Task instructions: Scan the records below, and wherever a line has the word "unanimous", pull it out.

Supplied records:

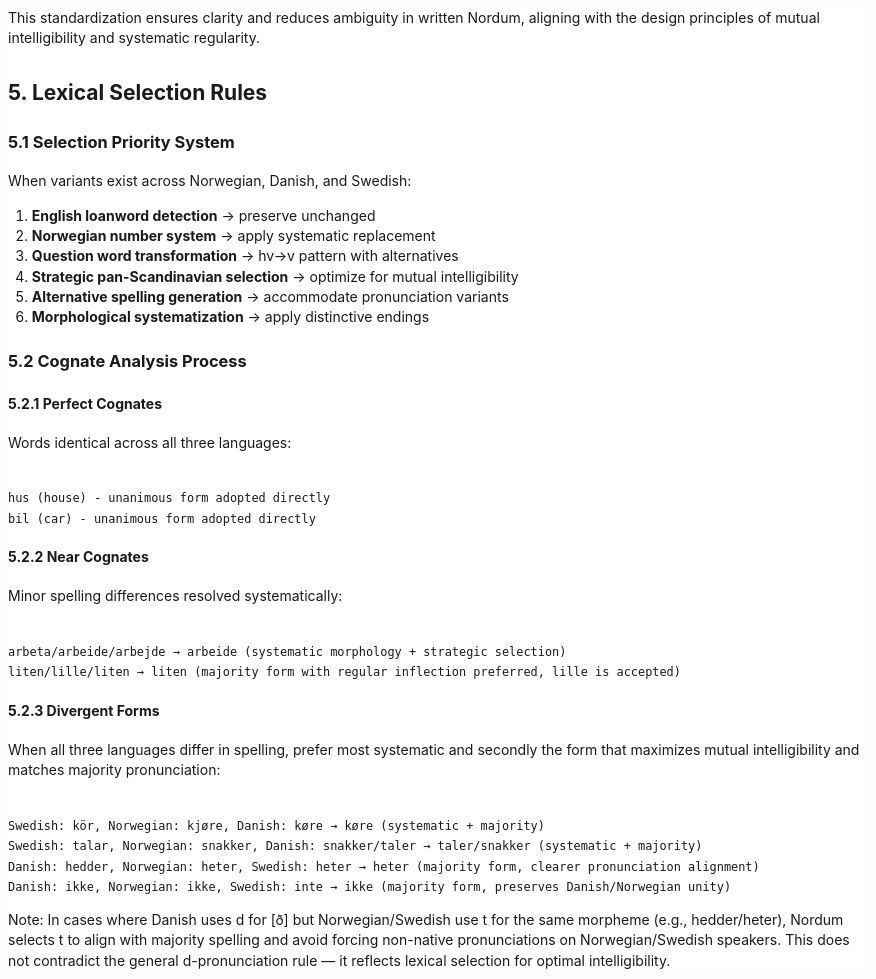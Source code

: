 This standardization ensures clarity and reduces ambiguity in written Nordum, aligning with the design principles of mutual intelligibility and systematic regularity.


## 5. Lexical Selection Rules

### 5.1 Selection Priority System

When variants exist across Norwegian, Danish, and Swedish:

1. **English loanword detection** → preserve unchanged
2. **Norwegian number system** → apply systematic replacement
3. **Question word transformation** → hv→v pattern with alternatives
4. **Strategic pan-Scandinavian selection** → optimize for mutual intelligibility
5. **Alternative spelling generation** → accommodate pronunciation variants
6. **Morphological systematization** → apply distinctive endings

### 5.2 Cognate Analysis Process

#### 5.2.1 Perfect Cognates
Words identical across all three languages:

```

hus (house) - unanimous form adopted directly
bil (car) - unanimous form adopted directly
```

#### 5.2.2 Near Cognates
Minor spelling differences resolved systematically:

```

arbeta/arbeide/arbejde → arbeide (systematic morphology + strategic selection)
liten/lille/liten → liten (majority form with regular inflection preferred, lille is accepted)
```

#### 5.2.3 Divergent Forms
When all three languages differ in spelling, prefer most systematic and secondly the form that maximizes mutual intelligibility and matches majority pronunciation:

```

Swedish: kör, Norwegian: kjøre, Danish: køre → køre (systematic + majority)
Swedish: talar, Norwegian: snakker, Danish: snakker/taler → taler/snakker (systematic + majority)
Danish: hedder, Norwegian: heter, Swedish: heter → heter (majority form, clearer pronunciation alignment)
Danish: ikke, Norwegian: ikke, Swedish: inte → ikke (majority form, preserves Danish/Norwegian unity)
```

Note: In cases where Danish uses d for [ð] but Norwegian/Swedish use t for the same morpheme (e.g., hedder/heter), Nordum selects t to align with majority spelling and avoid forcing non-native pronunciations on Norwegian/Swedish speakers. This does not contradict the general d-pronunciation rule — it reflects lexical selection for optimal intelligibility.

Exercise answer:
hus (house) - unanimous form adopted directly
bil (car) - unanimous form adopted directly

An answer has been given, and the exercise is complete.